This guide is a great starting point for anyone looking to understand machine learning basics, especially Linear Regression. If you have any questions or need further clarification, feel free to ask!
FAQs
Why Linear Regression?
Linear Regression is an excellent starting point for beginners because:
Simplicity: It’s easy to understand and implement.
Interpretable: The results are easy to interpret, making them ideal for explaining basic machine learning algorithm concepts.
Foundational: Many complex algorithms build on the concepts introduced in Linear Regression.
What is a machine learning algorithm in simple terms?
A machine learning algorithm is a set of instructions that helps a computer learn from data and make decisions. It’s like a recipe that guides the computer to predict outcomes.
How does Linear Regression work in machine learning?
Linear Regression works by finding a straight line that best represents the relationship between two variables, like house size and price, and uses this line to make predictions.
What are the key terms to know in Linear Regression?
Key terms include dependent and independent variables, slope, intercept, and the regression line, all of which help in making accurate predictions.
How to improve the linear regression model
To improve your linear regression model or provide more insights into its performance, you could explore further
1. Exploring Additional Features
- Add More Features: If you have more data, consider including additional variables (features) that might influence bicycle rentals, such as:
- Humidity: Higher humidity may reduce rentals.
- Day of the Week: Weekends may see higher rentals.
- Precipitation: Rainy days may result in fewer rentals.
By including more features, the model might capture more variability and improve prediction accuracy.
2. Using R-squared (Coefficient of Determination)
- R-squared (R²): This metric indicates how well the independent variable(s) explain the variability of the dependent variable. R² values range from 0 to 1, with values closer to 1 indicating that the model explains most of the variance in the target variable.
r_squared = model.score(temperatures, rentals)
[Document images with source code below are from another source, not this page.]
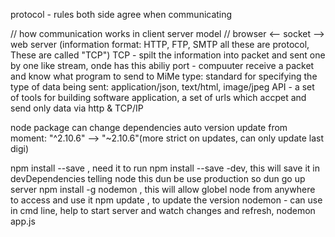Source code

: protocol - rules both side agree when communicating

// how communication works in client server model //
browser <-- socket --> web server (information format: HTTP, FTP, SMTP all these are protocol, These are called "TCP") 
TCP - spilt the information into packet and sent one by one like stream, onde has this abiliy
port - compuuter receive a packet and know what program to send to
MiMe type: standard for specifying the type of data being sent: application/json, text/html, image/jpeg
API - a set of tools for building software application, a set of urls which accpet and send only data via http & TCP/IP

node package can change dependencies auto version update from moment: "^2.10.6" --> "~2.10.6"(more strict on updates, can only update last digi) 

npm install <name> --save , need it to run
npm install <name> --save -dev, this will save it in devDependencies telling node this dun be use production so dun go up server
npm install -g nodemon , this will allow globel node from anywhere to access and use it
npm update , to update the version
nodemon - can use in cmd line, help to start server and watch changes and refresh, nodemon app.js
print(f"R-squared: {r_squared}")
3. Cross-Validation
K-Fold Cross-Validation: This method splits the data into ‘k’ subsets, training the model on ‘k-1’ subsets and validating it on the remaining subset. This process repeats ‘k’ times, and the average error across all ‘k’ trials gives a more reliable estimate of model performance.
from sklearn.model_selection import cross_val_score
# Perform 5-Fold Cross-Validation
cv_scores = cross_val_score(model, temperatures, rentals, cv=5, scoring='neg_mean_squared_error')
print(f"Cross-Validation MSE: {abs(cv_scores.mean())}")
Cross-validation provides a more robust evaluation by reducing the impact of random data splits. The average MSE across folds gives a better sense of model performance.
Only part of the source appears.